__ASSIGNMENT__. Copy every line that holds the string "print" from the data below.

__INFORMATION PROVIDED__.
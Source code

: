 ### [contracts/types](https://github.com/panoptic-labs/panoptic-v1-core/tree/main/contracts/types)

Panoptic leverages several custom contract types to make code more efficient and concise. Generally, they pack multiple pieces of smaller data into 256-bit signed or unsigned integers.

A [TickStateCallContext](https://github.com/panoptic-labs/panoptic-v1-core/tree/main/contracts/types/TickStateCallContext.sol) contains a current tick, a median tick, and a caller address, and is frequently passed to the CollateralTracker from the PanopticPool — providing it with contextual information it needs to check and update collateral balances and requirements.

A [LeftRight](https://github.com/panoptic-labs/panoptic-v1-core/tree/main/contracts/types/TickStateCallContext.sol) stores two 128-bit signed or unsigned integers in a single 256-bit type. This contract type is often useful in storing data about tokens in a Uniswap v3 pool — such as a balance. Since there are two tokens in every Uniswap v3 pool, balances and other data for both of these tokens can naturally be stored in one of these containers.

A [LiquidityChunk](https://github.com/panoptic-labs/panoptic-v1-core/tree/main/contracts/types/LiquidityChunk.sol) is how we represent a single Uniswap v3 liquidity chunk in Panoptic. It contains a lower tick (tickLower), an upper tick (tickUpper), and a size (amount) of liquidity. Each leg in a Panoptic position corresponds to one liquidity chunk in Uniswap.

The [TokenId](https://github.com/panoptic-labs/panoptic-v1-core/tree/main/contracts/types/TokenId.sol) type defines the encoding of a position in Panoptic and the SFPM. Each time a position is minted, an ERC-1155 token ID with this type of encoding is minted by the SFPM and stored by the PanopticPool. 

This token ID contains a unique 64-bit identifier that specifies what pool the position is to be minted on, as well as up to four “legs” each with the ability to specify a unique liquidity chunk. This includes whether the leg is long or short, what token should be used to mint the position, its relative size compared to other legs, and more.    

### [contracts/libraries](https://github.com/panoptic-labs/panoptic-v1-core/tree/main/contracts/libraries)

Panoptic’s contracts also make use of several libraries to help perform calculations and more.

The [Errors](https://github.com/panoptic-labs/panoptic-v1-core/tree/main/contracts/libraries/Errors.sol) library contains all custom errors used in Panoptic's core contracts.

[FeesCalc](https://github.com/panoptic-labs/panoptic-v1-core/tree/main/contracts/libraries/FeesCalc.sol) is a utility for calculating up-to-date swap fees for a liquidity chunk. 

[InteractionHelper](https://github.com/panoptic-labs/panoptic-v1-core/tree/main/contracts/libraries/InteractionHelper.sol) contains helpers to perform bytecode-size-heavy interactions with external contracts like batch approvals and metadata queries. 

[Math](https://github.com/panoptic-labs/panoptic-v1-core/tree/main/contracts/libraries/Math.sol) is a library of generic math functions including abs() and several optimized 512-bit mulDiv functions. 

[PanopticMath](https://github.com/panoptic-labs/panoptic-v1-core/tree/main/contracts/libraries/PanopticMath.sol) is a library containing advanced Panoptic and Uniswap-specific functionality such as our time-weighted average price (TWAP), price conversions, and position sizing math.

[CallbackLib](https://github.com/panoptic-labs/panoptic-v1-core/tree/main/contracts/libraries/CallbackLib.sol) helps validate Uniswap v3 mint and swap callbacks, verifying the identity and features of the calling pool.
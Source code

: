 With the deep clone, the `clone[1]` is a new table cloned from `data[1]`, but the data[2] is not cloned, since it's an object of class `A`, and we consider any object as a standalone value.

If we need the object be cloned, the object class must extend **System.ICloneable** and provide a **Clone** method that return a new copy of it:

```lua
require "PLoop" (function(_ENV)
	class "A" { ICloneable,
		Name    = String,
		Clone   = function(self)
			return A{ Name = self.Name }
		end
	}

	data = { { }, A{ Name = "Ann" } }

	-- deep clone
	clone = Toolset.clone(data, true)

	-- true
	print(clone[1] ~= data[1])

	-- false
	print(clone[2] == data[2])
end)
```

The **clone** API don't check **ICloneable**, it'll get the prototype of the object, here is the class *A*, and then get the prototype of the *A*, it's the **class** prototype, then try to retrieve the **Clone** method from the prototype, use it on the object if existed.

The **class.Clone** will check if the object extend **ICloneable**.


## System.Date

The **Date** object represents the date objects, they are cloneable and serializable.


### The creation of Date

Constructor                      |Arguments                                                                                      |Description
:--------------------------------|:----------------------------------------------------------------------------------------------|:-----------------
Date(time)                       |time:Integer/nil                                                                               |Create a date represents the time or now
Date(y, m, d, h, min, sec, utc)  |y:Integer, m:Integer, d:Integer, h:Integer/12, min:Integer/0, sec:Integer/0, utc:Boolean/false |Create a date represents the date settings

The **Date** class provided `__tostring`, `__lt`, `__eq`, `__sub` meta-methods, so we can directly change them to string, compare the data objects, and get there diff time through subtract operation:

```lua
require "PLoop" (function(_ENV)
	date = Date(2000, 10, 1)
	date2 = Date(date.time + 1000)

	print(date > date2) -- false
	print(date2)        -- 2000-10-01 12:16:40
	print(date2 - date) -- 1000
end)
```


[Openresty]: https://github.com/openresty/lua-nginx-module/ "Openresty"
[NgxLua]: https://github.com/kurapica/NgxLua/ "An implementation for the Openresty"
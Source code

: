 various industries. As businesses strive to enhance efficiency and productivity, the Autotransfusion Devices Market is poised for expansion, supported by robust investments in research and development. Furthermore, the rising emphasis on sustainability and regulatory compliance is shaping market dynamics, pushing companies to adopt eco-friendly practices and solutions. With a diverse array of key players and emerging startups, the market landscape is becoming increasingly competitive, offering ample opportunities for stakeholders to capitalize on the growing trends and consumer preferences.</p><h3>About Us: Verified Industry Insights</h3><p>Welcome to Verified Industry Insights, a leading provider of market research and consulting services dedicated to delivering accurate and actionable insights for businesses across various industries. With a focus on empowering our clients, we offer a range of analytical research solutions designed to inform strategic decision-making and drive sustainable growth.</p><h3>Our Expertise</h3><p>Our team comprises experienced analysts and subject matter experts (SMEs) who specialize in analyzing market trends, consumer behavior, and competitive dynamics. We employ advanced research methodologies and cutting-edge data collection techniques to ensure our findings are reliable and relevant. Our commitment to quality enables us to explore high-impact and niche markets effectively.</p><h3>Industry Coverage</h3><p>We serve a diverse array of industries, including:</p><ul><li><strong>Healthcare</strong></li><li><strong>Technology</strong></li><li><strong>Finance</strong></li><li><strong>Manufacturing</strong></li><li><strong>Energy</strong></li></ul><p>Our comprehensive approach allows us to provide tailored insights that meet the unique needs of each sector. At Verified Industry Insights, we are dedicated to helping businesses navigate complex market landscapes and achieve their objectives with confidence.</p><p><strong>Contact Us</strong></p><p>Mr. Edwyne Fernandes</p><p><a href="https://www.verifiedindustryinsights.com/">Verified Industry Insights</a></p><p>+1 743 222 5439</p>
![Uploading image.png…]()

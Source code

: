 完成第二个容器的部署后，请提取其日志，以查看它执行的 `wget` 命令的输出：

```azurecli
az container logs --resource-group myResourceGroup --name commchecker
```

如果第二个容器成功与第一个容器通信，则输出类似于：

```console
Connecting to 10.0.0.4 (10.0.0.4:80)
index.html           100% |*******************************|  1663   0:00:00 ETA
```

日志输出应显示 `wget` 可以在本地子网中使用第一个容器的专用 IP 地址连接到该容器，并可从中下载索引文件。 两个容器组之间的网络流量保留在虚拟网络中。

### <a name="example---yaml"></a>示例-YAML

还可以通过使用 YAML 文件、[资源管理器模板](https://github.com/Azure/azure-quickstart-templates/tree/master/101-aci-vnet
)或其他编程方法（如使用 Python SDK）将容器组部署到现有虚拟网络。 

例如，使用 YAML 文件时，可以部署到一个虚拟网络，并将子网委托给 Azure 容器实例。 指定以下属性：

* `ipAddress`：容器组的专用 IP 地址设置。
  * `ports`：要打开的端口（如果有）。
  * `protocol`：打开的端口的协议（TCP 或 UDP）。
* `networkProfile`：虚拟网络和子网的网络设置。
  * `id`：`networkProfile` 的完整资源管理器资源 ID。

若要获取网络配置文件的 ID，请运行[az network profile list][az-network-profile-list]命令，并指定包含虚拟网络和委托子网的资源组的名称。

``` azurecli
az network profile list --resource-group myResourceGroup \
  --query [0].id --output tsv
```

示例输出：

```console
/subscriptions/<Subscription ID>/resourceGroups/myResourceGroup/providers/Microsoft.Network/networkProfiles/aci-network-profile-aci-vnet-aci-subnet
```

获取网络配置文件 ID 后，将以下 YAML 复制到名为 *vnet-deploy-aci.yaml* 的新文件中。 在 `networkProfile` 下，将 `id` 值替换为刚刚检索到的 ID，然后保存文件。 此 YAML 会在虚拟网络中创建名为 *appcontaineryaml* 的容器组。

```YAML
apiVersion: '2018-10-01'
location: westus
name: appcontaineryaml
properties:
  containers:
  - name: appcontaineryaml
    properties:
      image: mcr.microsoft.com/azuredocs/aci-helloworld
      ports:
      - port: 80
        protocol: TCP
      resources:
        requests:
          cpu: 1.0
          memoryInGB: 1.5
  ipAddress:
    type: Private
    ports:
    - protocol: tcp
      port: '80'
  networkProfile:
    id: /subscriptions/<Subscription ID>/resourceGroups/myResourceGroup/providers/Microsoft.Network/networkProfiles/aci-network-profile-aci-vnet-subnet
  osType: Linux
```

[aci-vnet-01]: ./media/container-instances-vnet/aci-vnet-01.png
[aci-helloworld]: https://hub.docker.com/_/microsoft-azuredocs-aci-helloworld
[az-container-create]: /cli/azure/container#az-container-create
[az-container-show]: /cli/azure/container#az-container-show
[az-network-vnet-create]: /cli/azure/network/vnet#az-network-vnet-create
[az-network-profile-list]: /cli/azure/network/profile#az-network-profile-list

__SOLUTION__.
	print(clone[1] ~= data[1])
	print(clone[2] == data[2])
	print(date > date2) -- false
	print(date2)        -- 2000-10-01 12:16:40
	print(date2 - date) -- 1000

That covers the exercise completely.